Exercise materials section start
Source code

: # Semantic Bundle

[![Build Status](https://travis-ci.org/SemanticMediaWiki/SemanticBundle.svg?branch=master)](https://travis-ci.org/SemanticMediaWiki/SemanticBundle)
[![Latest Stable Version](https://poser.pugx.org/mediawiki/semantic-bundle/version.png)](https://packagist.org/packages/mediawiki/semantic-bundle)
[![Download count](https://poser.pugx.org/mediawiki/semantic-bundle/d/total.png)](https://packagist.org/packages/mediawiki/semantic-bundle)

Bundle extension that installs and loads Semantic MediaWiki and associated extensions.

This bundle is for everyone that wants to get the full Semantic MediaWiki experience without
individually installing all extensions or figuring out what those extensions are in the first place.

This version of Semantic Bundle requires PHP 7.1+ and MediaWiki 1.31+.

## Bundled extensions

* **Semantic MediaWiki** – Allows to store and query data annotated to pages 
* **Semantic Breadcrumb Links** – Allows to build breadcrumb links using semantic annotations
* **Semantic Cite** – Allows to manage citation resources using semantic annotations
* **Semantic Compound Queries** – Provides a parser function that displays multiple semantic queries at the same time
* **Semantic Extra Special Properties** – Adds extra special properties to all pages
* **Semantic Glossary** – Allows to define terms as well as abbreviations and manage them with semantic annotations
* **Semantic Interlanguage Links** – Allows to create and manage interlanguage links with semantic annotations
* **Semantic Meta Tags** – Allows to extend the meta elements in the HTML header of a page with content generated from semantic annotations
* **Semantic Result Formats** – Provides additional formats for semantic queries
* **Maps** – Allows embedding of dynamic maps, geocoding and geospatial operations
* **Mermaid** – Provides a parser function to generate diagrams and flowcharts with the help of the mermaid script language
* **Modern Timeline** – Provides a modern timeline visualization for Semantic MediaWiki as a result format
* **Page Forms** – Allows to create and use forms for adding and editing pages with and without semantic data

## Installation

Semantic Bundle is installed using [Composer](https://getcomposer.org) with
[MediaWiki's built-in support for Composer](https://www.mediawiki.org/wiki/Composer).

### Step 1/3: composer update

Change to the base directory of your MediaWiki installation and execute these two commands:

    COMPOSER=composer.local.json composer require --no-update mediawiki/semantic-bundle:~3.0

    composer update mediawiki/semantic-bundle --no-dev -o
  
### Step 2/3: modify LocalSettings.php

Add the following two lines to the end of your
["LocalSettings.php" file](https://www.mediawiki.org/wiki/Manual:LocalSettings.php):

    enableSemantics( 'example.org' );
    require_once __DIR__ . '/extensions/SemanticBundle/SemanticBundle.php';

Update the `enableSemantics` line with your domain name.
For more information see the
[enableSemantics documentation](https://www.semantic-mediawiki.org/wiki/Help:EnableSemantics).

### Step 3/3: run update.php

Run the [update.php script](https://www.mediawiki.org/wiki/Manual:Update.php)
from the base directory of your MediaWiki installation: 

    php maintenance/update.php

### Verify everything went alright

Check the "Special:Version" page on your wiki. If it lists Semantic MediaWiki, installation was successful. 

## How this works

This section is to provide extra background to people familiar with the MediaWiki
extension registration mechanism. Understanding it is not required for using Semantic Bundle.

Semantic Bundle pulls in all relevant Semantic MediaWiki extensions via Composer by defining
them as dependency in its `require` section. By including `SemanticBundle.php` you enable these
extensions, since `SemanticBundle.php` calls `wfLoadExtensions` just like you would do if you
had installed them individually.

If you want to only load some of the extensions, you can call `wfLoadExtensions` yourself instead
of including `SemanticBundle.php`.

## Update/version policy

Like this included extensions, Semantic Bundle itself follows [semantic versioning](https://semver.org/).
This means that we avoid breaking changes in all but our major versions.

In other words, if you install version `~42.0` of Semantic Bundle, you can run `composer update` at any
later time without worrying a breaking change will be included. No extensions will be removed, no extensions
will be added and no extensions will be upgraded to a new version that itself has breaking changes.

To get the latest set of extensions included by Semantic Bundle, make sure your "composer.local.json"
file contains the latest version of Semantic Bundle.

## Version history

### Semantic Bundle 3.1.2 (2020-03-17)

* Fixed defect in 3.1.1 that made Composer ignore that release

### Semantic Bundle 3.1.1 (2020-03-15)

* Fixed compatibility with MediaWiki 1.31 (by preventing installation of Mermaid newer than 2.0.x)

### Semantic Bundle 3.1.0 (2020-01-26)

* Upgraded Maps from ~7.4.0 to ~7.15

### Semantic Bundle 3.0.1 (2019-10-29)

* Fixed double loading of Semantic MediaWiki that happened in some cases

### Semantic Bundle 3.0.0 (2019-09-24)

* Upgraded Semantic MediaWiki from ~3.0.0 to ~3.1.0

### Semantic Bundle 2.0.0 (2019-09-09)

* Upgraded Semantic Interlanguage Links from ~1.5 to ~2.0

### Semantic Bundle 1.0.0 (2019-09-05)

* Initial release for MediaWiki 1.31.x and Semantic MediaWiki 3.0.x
Exercise materials section end
Exercise materials section start
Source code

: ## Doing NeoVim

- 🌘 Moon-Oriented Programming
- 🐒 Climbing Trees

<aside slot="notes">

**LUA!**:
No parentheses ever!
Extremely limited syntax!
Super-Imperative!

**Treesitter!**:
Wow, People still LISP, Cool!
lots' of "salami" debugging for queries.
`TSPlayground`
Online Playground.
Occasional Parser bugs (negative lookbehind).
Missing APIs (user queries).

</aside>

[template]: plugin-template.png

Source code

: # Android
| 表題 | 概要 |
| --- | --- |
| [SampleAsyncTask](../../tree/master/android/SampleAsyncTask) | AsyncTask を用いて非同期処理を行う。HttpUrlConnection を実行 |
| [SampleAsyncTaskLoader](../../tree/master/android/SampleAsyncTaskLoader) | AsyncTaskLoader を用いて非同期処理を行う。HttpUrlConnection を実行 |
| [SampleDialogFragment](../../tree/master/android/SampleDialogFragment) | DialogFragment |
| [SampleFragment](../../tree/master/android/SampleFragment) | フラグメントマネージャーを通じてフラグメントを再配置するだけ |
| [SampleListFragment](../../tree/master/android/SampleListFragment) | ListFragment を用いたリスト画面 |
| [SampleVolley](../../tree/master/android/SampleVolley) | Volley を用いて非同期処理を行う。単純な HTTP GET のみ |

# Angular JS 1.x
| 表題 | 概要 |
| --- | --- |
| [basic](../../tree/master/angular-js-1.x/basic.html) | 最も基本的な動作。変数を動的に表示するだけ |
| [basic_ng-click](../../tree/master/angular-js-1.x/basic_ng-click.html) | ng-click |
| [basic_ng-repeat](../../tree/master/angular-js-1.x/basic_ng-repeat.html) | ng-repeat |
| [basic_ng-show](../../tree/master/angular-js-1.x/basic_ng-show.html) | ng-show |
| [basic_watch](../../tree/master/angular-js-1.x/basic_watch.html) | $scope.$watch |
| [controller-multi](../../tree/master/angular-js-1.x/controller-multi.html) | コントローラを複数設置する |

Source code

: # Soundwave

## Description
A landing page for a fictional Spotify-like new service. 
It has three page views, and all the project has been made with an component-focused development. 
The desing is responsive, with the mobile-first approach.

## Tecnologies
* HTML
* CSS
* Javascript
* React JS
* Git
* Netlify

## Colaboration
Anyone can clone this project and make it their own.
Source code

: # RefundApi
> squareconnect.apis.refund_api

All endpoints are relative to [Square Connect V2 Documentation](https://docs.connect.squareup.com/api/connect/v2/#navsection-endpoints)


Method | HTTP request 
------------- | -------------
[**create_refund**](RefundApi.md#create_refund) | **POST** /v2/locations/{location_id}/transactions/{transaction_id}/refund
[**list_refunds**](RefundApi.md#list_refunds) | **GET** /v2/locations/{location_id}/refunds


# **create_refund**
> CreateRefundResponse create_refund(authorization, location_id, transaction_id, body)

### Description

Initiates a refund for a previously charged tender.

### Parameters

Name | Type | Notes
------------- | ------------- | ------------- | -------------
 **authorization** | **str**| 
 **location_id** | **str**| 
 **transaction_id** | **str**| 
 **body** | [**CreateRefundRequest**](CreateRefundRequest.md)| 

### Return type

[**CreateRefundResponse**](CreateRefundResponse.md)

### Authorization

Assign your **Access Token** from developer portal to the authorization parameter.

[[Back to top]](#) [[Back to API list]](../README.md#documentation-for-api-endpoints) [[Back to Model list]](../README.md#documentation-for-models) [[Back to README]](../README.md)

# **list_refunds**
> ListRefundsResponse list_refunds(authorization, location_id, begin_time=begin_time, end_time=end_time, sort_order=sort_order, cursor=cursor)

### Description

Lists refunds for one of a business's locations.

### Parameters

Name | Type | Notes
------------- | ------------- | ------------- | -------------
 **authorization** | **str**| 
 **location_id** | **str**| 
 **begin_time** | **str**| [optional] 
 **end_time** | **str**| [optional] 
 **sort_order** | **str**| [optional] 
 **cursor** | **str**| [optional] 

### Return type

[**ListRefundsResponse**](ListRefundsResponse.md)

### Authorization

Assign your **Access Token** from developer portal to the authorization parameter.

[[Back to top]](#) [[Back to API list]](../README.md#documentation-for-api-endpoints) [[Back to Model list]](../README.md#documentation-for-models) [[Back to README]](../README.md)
Exercise materials section end
Exercise materials section start
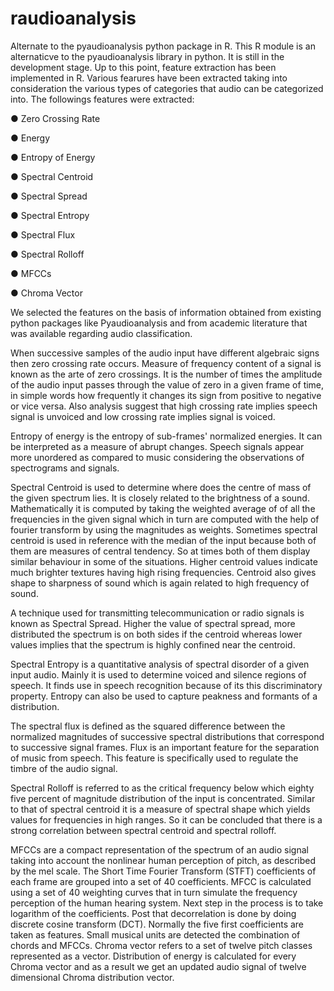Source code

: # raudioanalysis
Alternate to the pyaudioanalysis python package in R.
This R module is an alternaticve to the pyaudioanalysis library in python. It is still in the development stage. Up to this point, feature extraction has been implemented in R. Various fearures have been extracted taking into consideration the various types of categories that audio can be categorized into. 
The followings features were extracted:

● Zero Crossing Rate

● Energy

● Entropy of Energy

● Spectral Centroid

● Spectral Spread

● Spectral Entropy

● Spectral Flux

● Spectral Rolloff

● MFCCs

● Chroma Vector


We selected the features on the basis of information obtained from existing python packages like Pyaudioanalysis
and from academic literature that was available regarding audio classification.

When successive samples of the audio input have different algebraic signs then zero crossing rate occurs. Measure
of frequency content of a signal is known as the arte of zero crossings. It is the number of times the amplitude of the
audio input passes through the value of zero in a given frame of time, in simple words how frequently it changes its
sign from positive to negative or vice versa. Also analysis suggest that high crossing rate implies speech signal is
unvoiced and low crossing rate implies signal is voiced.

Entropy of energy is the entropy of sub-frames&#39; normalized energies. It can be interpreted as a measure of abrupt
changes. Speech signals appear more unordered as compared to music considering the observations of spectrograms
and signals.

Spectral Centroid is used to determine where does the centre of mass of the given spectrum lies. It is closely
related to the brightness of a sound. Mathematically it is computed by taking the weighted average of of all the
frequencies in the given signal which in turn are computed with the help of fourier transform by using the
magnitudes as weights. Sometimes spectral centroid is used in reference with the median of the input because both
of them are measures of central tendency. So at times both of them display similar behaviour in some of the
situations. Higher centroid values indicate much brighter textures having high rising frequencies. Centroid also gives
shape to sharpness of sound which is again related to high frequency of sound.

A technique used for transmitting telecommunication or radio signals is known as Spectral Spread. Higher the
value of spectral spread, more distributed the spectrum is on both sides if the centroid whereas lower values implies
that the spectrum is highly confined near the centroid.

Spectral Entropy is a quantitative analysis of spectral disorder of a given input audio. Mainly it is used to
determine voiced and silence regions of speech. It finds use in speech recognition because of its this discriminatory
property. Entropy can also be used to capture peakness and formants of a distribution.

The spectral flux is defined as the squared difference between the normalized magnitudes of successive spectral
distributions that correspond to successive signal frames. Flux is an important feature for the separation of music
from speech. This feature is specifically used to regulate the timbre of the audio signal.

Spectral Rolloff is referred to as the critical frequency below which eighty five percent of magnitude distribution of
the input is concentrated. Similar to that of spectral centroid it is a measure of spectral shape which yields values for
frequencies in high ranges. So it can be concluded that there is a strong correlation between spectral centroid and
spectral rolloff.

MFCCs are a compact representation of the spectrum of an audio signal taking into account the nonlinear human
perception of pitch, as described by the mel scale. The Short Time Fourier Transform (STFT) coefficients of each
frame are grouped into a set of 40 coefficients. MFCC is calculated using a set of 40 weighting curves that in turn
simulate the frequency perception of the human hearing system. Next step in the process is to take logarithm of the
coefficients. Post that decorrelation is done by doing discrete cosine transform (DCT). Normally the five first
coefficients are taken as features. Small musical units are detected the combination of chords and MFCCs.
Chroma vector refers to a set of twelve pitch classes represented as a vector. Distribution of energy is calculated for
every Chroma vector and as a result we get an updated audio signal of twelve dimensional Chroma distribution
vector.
Exercise materials section end
**What needs to be done:** Looking at the entries above, can you reproduce exactly the lines from the one that holds "had installed them individually." through the one that holds "in some cases", and only those?

**The answer:**
had installed them individually.

If you want to only load some of the extensions, you can call `wfLoadExtensions` yourself instead
of including `SemanticBundle.php`.

## Update/version policy

Like this included extensions, Semantic Bundle itself follows [semantic versioning](https://semver.org/).
This means that we avoid breaking changes in all but our major versions.

In other words, if you install version `~42.0` of Semantic Bundle, you can run `composer update` at any
later time without worrying a breaking change will be included. No extensions will be removed, no extensions
will be added and no extensions will be upgraded to a new version that itself has breaking changes.

To get the latest set of extensions included by Semantic Bundle, make sure your "composer.local.json"
file contains the latest version of Semantic Bundle.

## Version history

### Semantic Bundle 3.1.2 (2020-03-17)

* Fixed defect in 3.1.1 that made Composer ignore that release

### Semantic Bundle 3.1.1 (2020-03-15)

* Fixed compatibility with MediaWiki 1.31 (by preventing installation of Mermaid newer than 2.0.x)

### Semantic Bundle 3.1.0 (2020-01-26)

* Upgraded Maps from ~7.4.0 to ~7.15

### Semantic Bundle 3.0.1 (2019-10-29)

* Fixed double loading of Semantic MediaWiki that happened in some cases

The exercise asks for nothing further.